To do:
Set down all of the data exactly. Pictures stay out of the copy.

Listed records:
•••

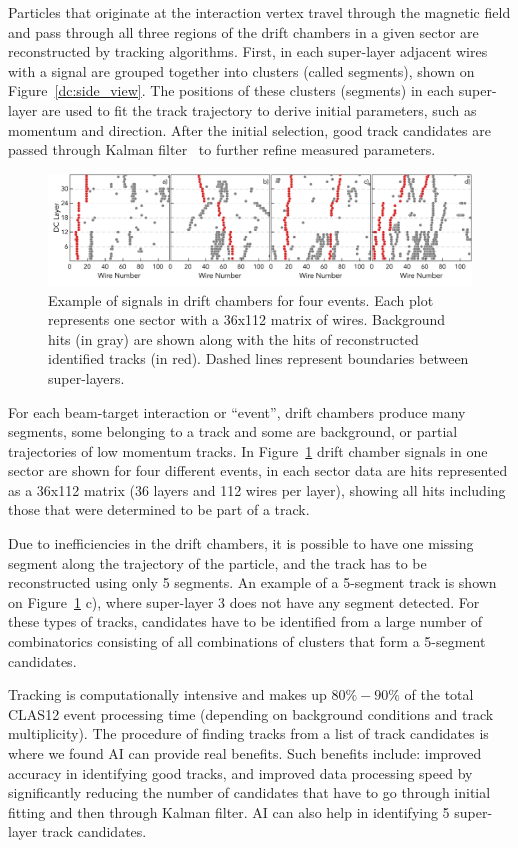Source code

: Particles that originate at the interaction vertex travel through the magnetic field and pass through all 
three regions of the drift chambers in a given sector are reconstructed by tracking algorithms. First, 
in each super-layer adjacent wires with a signal are grouped together into clusters (called segments), 
shown on Figure~\ref{dc:side_view}. The positions of these clusters (segments) in each super-layer 
are used to fit the track trajectory to derive initial parameters, such as momentum and direction. 
After the initial selection, good track candidates are passed through Kalman filter~\cite{Kalman1960} 
 to further refine measured parameters.

\begin{figure}[!ht]
\begin{center}
 \includegraphics[width=6.2in]{images/figure_dc_examples.pdf}
\caption {Example of signals in drift chambers for four events. Each plot represents one sector with a 
36x112 matrix of wires. Background hits (in gray) are shown along with the hits of reconstructed 
identified tracks (in red). Dashed lines represent boundaries between super-layers.}
 \label{dc:events_sector}
 \end{center}
\end{figure}

For each beam-target interaction or ``event'', drift chambers produce many segments, some belonging 
to a track and some are background, or partial trajectories of low momentum tracks. In Figure~\ref{dc:events_sector} 
drift chamber signals in one sector are shown for four different  events, in each sector data are hits 
represented as a 36x112 matrix (36 layers and 112 wires per layer), showing all hits including those that 
were determined to be part of a track. 

Due to inefficiencies in the drift chambers, it is possible to have one missing segment along the trajectory 
of the particle, and the track has to be reconstructed using only 5 segments. An example of a 5-segment 
track is shown on Figure~\ref{dc:events_sector} c), where super-layer 3 does not have any segment detected. 
For these types of tracks, candidates have to be identified from a large number of combinatorics consisting 
of all combinations of clusters that form a  5-segment candidates. 

Tracking is computationally intensive and makes up $80\%-90\%$ of the total CLAS12 event processing 
time (depending on background conditions and track multiplicity). The procedure of finding tracks from a 
list of track candidates is where we found AI can provide real benefits. Such benefits include: improved 
accuracy in identifying good tracks, and improved data processing speed by significantly reducing the 
number of candidates that have to go through initial fitting and then through Kalman filter. AI can also 
help in identifying 5 super-layer track candidates.
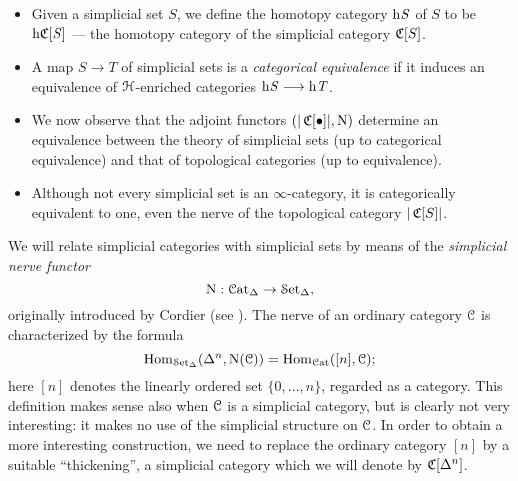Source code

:\begin{shaded}
\begin{itemize}
\begin{itemize}
\item Given a simplicial set $S$, we define the homotopy category $\rm{h} \it{S}$ of $S$ to be $\rm{h} \it{\operatorname{\mathfrak{C}}}[S]$ --- the homotopy category of the simplicial category $\operatorname{\mathfrak{C}}[S]$.
\item A map $S\to T$ of simplicial sets is a \textit{categorical equivalence} if it induces an equivalence of $\operatorname{\mathcal{H}}$-enriched categories $\rm{h} \it{S}\longrightarrow\rm{h} \it{T}$.
\item We now observe that the adjoint functors $(|\operatorname{\mathfrak{C}}[ \bullet ]|, \operatorname{N} )$
determine an equivalence between the theory of simplicial sets (up to categorical equivalence)
and that of topological categories (up to equivalence). 
\item Although not every simplicial set is an $\infty$-category, it is categorically equivalent to one, even the nerve of the topological category $|\operatorname{\mathfrak{C}}[S]|$.
\end{itemize}
\end{itemize}


\end{shaded}


We will relate simplicial categories with simplicial sets by means of the {\it simplicial nerve functor}
$$ \operatorname{N}: \operatorname{\mathcal{C}at_{\Delta}} \rightarrow \operatorname{\mathcal{S}et_{\Delta}},$$
originally introduced by Cordier (see \cite{coherentnerve}).
The nerve of an ordinary category $\operatorname{\mathcal{C}}$ is characterized by the formula
$$ \operatorname{Hom}_{ \operatorname{\mathcal{S}et_{\Delta}}}( \Delta^n, \operatorname{N}(\operatorname{\mathcal{C}})) = \operatorname{Hom}_{\operatorname{\mathcal{C}at}}( [n], \operatorname{\mathcal{C}} );$$
here $[n]$ denotes the linearly ordered set $\{ 0, \ldots, n\}$, regarded
as a category. This
definition makes sense also when $\operatorname{\mathcal{C}}$ is a simplicial
category, but is clearly not very interesting: it makes no use of
the simplicial structure on $\operatorname{\mathcal{C}}$. In order to obtain a more interesting construction,
we need to replace the ordinary category $[n]$ by a suitable ``thickening'', a simplicial
category which we will denote by $\operatorname{\mathfrak{C}}[\Delta^n]$.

•••

Reply to the exercise:
Source code

: Particles that originate at the interaction vertex travel through the magnetic field and pass through all 
three regions of the drift chambers in a given sector are reconstructed by tracking algorithms. First, 
in each super-layer adjacent wires with a signal are grouped together into clusters (called segments), 
shown on Figure~\ref{dc:side_view}. The positions of these clusters (segments) in each super-layer 
are used to fit the track trajectory to derive initial parameters, such as momentum and direction. 
After the initial selection, good track candidates are passed through Kalman filter~\cite{Kalman1960} 
 to further refine measured parameters.

\begin{figure}[!ht]
\begin{center}
 \includegraphics[width=6.2in]{images/figure_dc_examples.pdf}
\caption {Example of signals in drift chambers for four events. Each plot represents one sector with a 
36x112 matrix of wires. Background hits (in gray) are shown along with the hits of reconstructed 
identified tracks (in red). Dashed lines represent boundaries between super-layers.}
 \label{dc:events_sector}
 \end{center}
\end{figure}

For each beam-target interaction or ``event'', drift chambers produce many segments, some belonging 
to a track and some are background, or partial trajectories of low momentum tracks. In Figure~\ref{dc:events_sector} 
drift chamber signals in one sector are shown for four different  events, in each sector data are hits 
represented as a 36x112 matrix (36 layers and 112 wires per layer), showing all hits including those that 
were determined to be part of a track. 

Due to inefficiencies in the drift chambers, it is possible to have one missing segment along the trajectory 
of the particle, and the track has to be reconstructed using only 5 segments. An example of a 5-segment 
track is shown on Figure~\ref{dc:events_sector} c), where super-layer 3 does not have any segment detected. 
For these types of tracks, candidates have to be identified from a large number of combinatorics consisting 
of all combinations of clusters that form a  5-segment candidates. 

Tracking is computationally intensive and makes up $80\%-90\%$ of the total CLAS12 event processing 
time (depending on background conditions and track multiplicity). The procedure of finding tracks from a 
list of track candidates is where we found AI can provide real benefits. Such benefits include: improved 
accuracy in identifying good tracks, and improved data processing speed by significantly reducing the 
number of candidates that have to go through initial fitting and then through Kalman filter. AI can also 
help in identifying 5 super-layer track candidates.
Source code

:\begin{shaded}
\begin{itemize}
\begin{itemize}
\item Given a simplicial set $S$, we define the homotopy category $\rm{h} \it{S}$ of $S$ to be $\rm{h} \it{\operatorname{\mathfrak{C}}}[S]$ --- the homotopy category of the simplicial category $\operatorname{\mathfrak{C}}[S]$.
\item A map $S\to T$ of simplicial sets is a \textit{categorical equivalence} if it induces an equivalence of $\operatorname{\mathcal{H}}$-enriched categories $\rm{h} \it{S}\longrightarrow\rm{h} \it{T}$.
\item We now observe that the adjoint functors $(|\operatorname{\mathfrak{C}}[ \bullet ]|, \operatorname{N} )$
determine an equivalence between the theory of simplicial sets (up to categorical equivalence)
and that of topological categories (up to equivalence). 
\item Although not every simplicial set is an $\infty$-category, it is categorically equivalent to one, even the nerve of the topological category $|\operatorname{\mathfrak{C}}[S]|$.
\end{itemize}
\end{itemize}


\end{shaded}


We will relate simplicial categories with simplicial sets by means of the {\it simplicial nerve functor}
$$ \operatorname{N}: \operatorname{\mathcal{C}at_{\Delta}} \rightarrow \operatorname{\mathcal{S}et_{\Delta}},$$
originally introduced by Cordier (see \cite{coherentnerve}).
The nerve of an ordinary category $\operatorname{\mathcal{C}}$ is characterized by the formula
$$ \operatorname{Hom}_{ \operatorname{\mathcal{S}et_{\Delta}}}( \Delta^n, \operatorname{N}(\operatorname{\mathcal{C}})) = \operatorname{Hom}_{\operatorname{\mathcal{C}at}}( [n], \operatorname{\mathcal{C}} );$$
here $[n]$ denotes the linearly ordered set $\{ 0, \ldots, n\}$, regarded
as a category. This
definition makes sense also when $\operatorname{\mathcal{C}}$ is a simplicial
category, but is clearly not very interesting: it makes no use of
the simplicial structure on $\operatorname{\mathcal{C}}$. In order to obtain a more interesting construction,
we need to replace the ordinary category $[n]$ by a suitable ``thickening'', a simplicial
category which we will denote by $\operatorname{\mathfrak{C}}[\Delta^n]$.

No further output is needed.